Рядом с нами этот солдат — без пяти минут счастливый «дембель» — выглядит настоящим стариком.

Задание выполнено!

Судьба была милостива ко мне. Это сейчас, спустя годы, я понимаю, что мы постоянно ходили по самому краю жизни. Рисковали погибнуть не только от душманской пули. Вокруг было множество ядовитой живности — скорпионы, пауки, фаланги. В стране то и дело вспыхивали эпидемии брюшного тифа, малярии. Да и природа в этих краях безжалостна: изнурительная жара, очень холодная горная зима. Летом то и дело дул «афганец». Это «чудовище» лезло в рот и в нос, дышать становилось тяжело, песок хрустел на зубах, слезились глаза.

В тот ноябрьский день 1981 года было пасмурно, дул «афганец». Я ехал на встречу с агентом — моджахедом. Надо было точно выяснить дислокацию банды — наши войска планировали нанести по ней бомбоштурмовой удар.

Место и время встречи были оговорены заранее: в заброшенном советском модуле, находившемся между Кабулом и населенным пунктом Шеваки. В полуразрушенном строении гуляет ветер. Сажусь на разломанную раскладушку: отсюда хорошо просматривается выезд на бетонку Кабул — Мазари–Шариф.

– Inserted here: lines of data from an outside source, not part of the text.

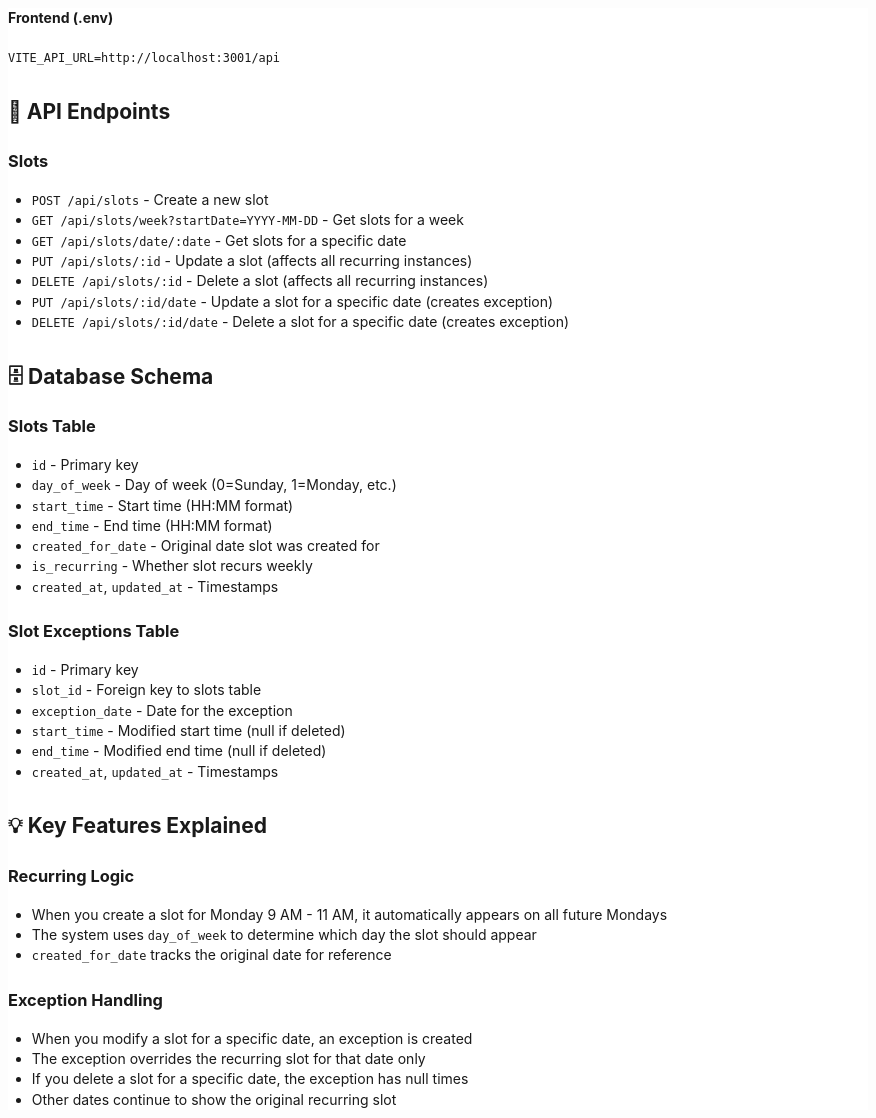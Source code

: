 #### Frontend (.env)
```
VITE_API_URL=http://localhost:3001/api
```

## 📡 API Endpoints

### Slots
- `POST /api/slots` - Create a new slot
- `GET /api/slots/week?startDate=YYYY-MM-DD` - Get slots for a week
- `GET /api/slots/date/:date` - Get slots for a specific date
- `PUT /api/slots/:id` - Update a slot (affects all recurring instances)
- `DELETE /api/slots/:id` - Delete a slot (affects all recurring instances)
- `PUT /api/slots/:id/date` - Update a slot for a specific date (creates exception)
- `DELETE /api/slots/:id/date` - Delete a slot for a specific date (creates exception)

## 🗄️ Database Schema

### Slots Table
- `id` - Primary key
- `day_of_week` - Day of week (0=Sunday, 1=Monday, etc.)
- `start_time` - Start time (HH:MM format)
- `end_time` - End time (HH:MM format)
- `created_for_date` - Original date slot was created for
- `is_recurring` - Whether slot recurs weekly
- `created_at`, `updated_at` - Timestamps

### Slot Exceptions Table
- `id` - Primary key
- `slot_id` - Foreign key to slots table
- `exception_date` - Date for the exception
- `start_time` - Modified start time (null if deleted)
- `end_time` - Modified end time (null if deleted)
- `created_at`, `updated_at` - Timestamps

## 💡 Key Features Explained

### Recurring Logic
- When you create a slot for Monday 9 AM - 11 AM, it automatically appears on all future Mondays
- The system uses `day_of_week` to determine which day the slot should appear
- `created_for_date` tracks the original date for reference

### Exception Handling
- When you modify a slot for a specific date, an exception is created
- The exception overrides the recurring slot for that date only
- If you delete a slot for a specific date, the exception has null times
- Other dates continue to show the original recurring slot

Вдруг откуда–то застрочил автомат. За будкой часового на КП засели «духи». Они стреляют в мою сторону. Мне отступать некуда — позади каменистая пустыня. Дорога, по которой я приехал, отрезана «духами».

Пули с хрустом прогрызают дырочки в фанерных щитах. В ответ я жму на спусковой крючок, как бы отвечая им — я жив. Очередь оказывается короче, чем я ожидал. Жму на спуск еще раз. Тишина. Теперь моя гибель — дело решенное. Удивляюсь собственному спокойствию: у меня еще две гранаты. Одна — для «духов», другая — для себя... Я почему–то представляю, как это будет. Если лягу на спину и подорву «эфку» у себя на груди, то от лица ничего не останется. Меня не опознают, и «цинк» с моим трупом будет даже без стеклянного окошечка. Я не хочу без окошка...

Мне даже не страшно, просто какая–то липкая тоска парализовала все тело. Из оцепенения выводит автоматная очередь. В машине есть еще три диска с патронами к РПК. Перекатываясь, как учили в диверсионно–разведывательной школе в Балашихе, добираюсь до машины, резко открываю багажник... Вот они — смазанные, нетронутые, лежат в пластиковом мешке. Быстро возвращаюсь в фанерно–щитовое строение. Похоже, «духи» на том же месте — иногда показываются их чалмы. Плавно нажимаю на спусковой крючок. Длинная очередь с ревом устремляется вдаль. В ответ не стреляют. Наблюдаю долго. По тому же месту даю еще две очереди. Накручиваю свою чалму на валяющийся дырявый чайник. Поднимаю и опускаю его через 15 — 20 секунд над стеной, за которой укрылся. Кажется, все. Пронесло.

Встречаться с агентом или нет? До назначенного времени — 45 минут. Решаю рискнуть: на бешеной скорости мчусь к месту, откуда стреляли. За каменной стеной лежат двое бородачей. Головы окровавлены. Не выпуская их из прицела РПК, пытаюсь нащупать пульс. Мертвы. Подбираю два автомата Калашникова китайского производства и пять гранат. У одного из них нахожу карточку на афганском: «Командир группы исламской партии Афганистана в провинции Кабул». Возвращаюсь к модулю и жду встречи.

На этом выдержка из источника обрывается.